*** Block opens ***

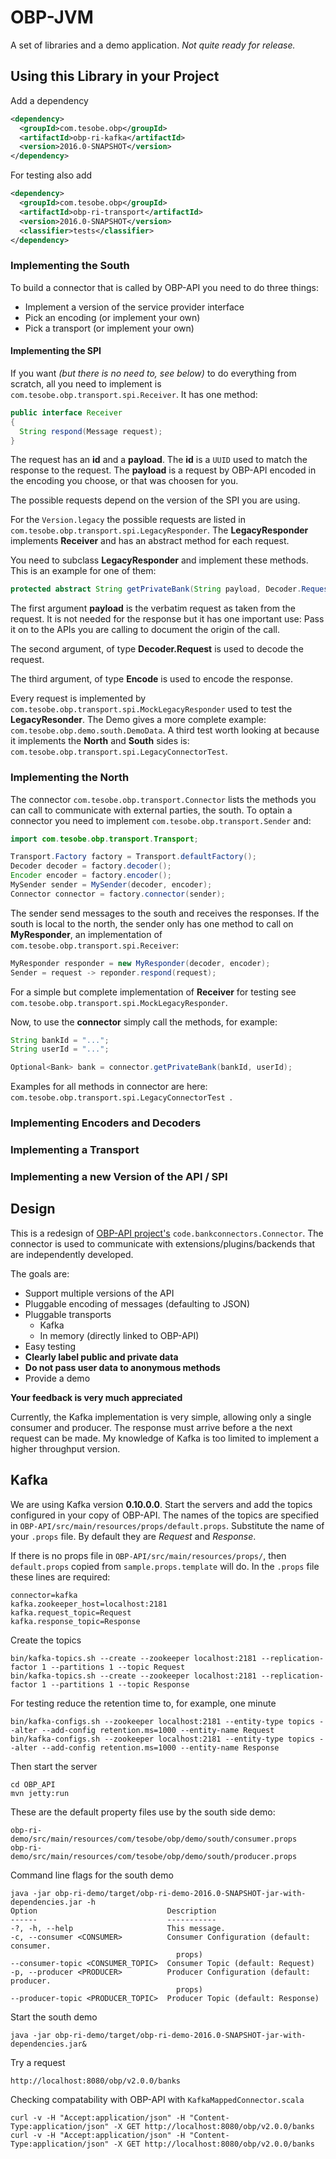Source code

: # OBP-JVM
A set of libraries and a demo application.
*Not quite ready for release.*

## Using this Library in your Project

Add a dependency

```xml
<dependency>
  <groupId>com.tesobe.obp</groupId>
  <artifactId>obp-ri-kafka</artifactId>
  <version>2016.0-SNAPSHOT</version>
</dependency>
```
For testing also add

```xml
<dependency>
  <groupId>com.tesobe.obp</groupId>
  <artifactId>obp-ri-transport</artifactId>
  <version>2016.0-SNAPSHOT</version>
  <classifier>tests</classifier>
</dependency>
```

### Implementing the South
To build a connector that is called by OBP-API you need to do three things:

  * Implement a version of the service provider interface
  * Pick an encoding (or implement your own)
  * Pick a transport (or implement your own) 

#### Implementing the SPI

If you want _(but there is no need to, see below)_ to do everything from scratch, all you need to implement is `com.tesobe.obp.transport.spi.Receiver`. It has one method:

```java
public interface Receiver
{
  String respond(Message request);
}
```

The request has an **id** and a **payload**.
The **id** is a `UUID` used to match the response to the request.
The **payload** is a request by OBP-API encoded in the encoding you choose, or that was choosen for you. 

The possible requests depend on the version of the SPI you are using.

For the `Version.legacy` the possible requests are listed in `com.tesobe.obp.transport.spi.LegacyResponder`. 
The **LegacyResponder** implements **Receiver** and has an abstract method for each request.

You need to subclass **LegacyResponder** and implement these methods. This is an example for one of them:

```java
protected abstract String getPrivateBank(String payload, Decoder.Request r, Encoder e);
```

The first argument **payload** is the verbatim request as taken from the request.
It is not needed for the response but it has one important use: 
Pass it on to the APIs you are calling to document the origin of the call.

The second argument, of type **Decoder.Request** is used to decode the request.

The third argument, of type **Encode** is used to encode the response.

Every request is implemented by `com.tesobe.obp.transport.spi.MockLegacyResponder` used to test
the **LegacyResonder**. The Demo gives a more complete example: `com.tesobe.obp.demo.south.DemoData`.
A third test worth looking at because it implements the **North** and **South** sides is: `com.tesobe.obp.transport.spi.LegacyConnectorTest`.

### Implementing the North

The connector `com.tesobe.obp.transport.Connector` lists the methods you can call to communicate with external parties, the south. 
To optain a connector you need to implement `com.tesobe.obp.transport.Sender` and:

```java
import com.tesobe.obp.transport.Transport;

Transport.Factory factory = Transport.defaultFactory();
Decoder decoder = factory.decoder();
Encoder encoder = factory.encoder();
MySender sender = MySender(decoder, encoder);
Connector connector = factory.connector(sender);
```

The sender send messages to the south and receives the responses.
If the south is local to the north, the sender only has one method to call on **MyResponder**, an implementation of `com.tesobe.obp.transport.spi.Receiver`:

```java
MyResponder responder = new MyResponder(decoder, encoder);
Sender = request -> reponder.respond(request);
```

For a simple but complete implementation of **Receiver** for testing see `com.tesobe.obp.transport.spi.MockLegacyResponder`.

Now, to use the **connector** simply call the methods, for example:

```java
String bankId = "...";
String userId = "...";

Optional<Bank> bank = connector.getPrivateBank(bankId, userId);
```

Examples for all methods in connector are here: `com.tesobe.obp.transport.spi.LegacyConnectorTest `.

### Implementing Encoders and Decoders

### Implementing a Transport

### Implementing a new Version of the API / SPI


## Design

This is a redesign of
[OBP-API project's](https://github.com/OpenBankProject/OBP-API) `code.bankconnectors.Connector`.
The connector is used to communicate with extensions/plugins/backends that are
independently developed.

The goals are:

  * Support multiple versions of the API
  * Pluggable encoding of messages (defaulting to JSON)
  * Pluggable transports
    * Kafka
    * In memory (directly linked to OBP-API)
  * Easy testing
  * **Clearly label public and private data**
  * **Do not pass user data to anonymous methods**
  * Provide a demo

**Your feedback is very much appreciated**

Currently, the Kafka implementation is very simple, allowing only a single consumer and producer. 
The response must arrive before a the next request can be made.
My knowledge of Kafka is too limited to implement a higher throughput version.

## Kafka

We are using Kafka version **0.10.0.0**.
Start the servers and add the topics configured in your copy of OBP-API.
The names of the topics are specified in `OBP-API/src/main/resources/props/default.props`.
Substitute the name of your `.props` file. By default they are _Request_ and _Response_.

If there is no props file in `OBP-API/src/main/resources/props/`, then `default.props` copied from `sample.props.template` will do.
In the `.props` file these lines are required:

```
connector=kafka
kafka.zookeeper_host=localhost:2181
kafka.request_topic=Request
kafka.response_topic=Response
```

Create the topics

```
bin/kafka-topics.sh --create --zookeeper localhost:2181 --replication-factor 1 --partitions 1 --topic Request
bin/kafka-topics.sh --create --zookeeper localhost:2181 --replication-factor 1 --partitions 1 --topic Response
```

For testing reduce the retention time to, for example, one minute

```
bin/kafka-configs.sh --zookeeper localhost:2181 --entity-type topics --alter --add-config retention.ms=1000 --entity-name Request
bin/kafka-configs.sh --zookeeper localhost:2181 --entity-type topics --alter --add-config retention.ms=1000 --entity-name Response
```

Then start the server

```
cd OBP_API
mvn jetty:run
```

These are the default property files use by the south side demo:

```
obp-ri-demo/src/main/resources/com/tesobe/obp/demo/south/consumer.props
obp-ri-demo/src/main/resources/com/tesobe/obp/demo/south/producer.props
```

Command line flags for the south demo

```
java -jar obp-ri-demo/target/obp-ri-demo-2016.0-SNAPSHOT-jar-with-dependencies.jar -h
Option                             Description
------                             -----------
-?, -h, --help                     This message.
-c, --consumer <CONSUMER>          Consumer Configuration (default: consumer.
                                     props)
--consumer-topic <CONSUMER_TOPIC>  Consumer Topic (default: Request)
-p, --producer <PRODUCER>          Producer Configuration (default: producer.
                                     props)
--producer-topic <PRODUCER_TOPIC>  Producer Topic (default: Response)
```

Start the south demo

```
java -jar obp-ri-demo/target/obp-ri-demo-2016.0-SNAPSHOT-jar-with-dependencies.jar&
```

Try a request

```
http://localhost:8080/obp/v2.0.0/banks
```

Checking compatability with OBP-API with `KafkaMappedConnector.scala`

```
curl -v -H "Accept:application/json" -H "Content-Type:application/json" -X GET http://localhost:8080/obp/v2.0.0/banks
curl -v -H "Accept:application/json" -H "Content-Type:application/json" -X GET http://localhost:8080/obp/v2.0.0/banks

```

*** Block closes ***

Copy out, from the material above, each line in which the string "configs" is found.

▶ **Written answer**
bin/kafka-configs.sh --zookeeper localhost:2181 --entity-type topics --alter --add-config retention.ms=1000 --entity-name Request
bin/kafka-configs.sh --zookeeper localhost:2181 --entity-type topics --alter --add-config retention.ms=1000 --entity-name Response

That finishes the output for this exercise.